It’s rare for me to have an anxiety or OCD crisis nowadays. I see my therapist regularly. I have a medication regime that on the whole is working. I have changed a lot of things in my life to support my mental health. All of these things keep me fairly on an even keel.
However, I can take it for granted, stop working on my mental health, and let my anxiety gradually increase. It can take hearing from someone else close to me to realize that I’ve let my anxiety escalate. For example, the acupuncturist asked me today why I’m so tight and I had no response. I had done nothing differently the last week.
There was no physical reason why I should be so tense and sore.
But then she asked, “Have you been stressed lately?”
She followed that up, “How have you been sleeping?”
I never know how to answer to the “Have you been stressed lately?” question. On one hand, yes, of course. When am I never stressed? I just have periods of greater or lesser anxiety. One the other hand, though, I realized yes, I had been extra anxious lately. I wasn’t so anxious that I felt incapacitated, but my anxiety had been ratcheting up and up and up.
I realized the reason I couldn’t fall asleep last night, was not because I was driven by the work I was doing (although that was part of it), but because my adrenaline was pumping even at night. And my muscles had reacted to this rising tension by shutting down.
It’s a clear reminder that I cannot let my awareness of my anxiety level slide or they can rise until I am no longer maintaining and acceptable (to me) anxiety level. Instead, I have to engage in triage. And that takes a lot more energy, time, and effort (not to mention anxiety) than working on keeping the level stable.
I also have to remind myself that I don’t have to be in extreme need before I deserve to take care of my mental health. I can and do need to take breaks, so that I don’t end up being forced to take much more time off later.
It’s similar to trying to avoid migraines—if I push through early migraine pain, I can provoke a full-blown migraine that will last for days. This is a lot more debilitating than taking an evening off.
Now I have to take my back pain down from an 8 to a 4, instead of maintaining it at a 4 or 5. Same goes for my anxiety.
I’m grateful for the reminder from the practitioner. On my own it might have taken me a few more days to notice the signs of increased anxiety and, at the same time, it would have continued to get worse.
My sleep might have had to get quite broken or my back really hurt before I noticed. Or maybe it would have taken an outsize panic reaction to smaller triggers, because I feel more vulnerable when I experience raised anxiety levels.
I now realize why a negative review from a student I’m tutoring this past weekend bothered me so much. I have a bunch of good reviews. I feel confident about my teaching ability. However, one review that basically said I didn’t fit the student’s style sent me into a tailspin.

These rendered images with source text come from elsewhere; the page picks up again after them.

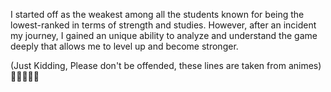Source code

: I  started off as the weakest among all the students
known for being the lowest-ranked in terms of strength and studies.
However, after an incident my journey, 
I gained an unique ability to analyze and understand the game deeply
that allows me to level up and become stronger.

(Just Kidding, Please don't be offended, these lines are taken from animes)
🤦‍♂️💕🎶😎
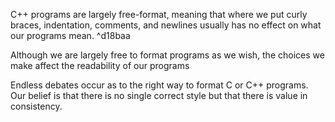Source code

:C++ programs are largely free-format, meaning that where we put curly braces, indentation, comments, and newlines usually has no effect on what our programs mean.  ^d18baa

Although we are largely free to format programs as we wish, the choices we make affect the readability of our programs

Endless debates occur as to the right way to format C or C++ programs. Our belief is that there is no single correct style but that there is value in consistency.

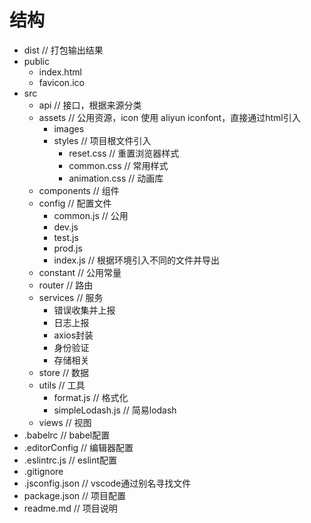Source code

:# 结构

* dist // 打包输出结果
* public
  * index.html
  * favicon.ico
* src
  * api // 接口，根据来源分类
  * assets // 公用资源，icon 使用 aliyun iconfont，直接通过html引入
    * images
    * styles // 项目根文件引入
      * reset.css // 重置浏览器样式
      * common.css // 常用样式
      * animation.css // 动画库
  * components // 组件
  * config // 配置文件
    * common.js // 公用
    * dev.js
    * test.js
    * prod.js
    * index.js // 根据环境引入不同的文件并导出
  * constant // 公用常量
  * router // 路由
  * services // 服务
    * 错误收集并上报
    * 日志上报
    * axios封装
    * 身份验证
    * 存储相关
  * store // 数据
  * utils // 工具
    * format.js // 格式化
    * simpleLodash.js // 简易lodash
  * views // 视图
* .babelrc // babel配置
* .editorConfig // 编辑器配置
* .eslintrc.js // eslint配置
* .gitignore
* .jsconfig.json // vscode通过别名寻找文件
* package.json // 项目配置
* readme.md // 项目说明
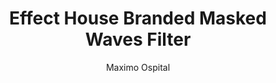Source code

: ---
layout: landing
title:  Effect House Branded Masked Waves Filter
author: Maximo Ospital
category: AR Filter
year: 2023
img: https://github.com/maximoospital/Effect-House-Branded-Masked-Waves-Filter/raw/main/images/demo.gif
github: https://github.com/maximoospital/Effect-House-Branded-Masked-Waves-Filter
---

I worried about the opportunities for new students that I would get. I felt like a failure at teaching. I panicked about my short and long-term career opportunities. It made me go after a ton of other work opportunities in order to feel secure.
As a result, I felt more anxious, because I was already in a heightened state of anxiety. Then this instance and my response to it further ratcheted up my anxiety without me being really aware.
Physical and mental recovery is non-linear. This was a step back for me, but now I am renewing my commitment to try again. I am going to try to pay attention to my health and course correct when I notice I’m getting off track. This means taking care of myself before I desperately need it even if I think I don’t “need” it. Because I do. Maybe especially then.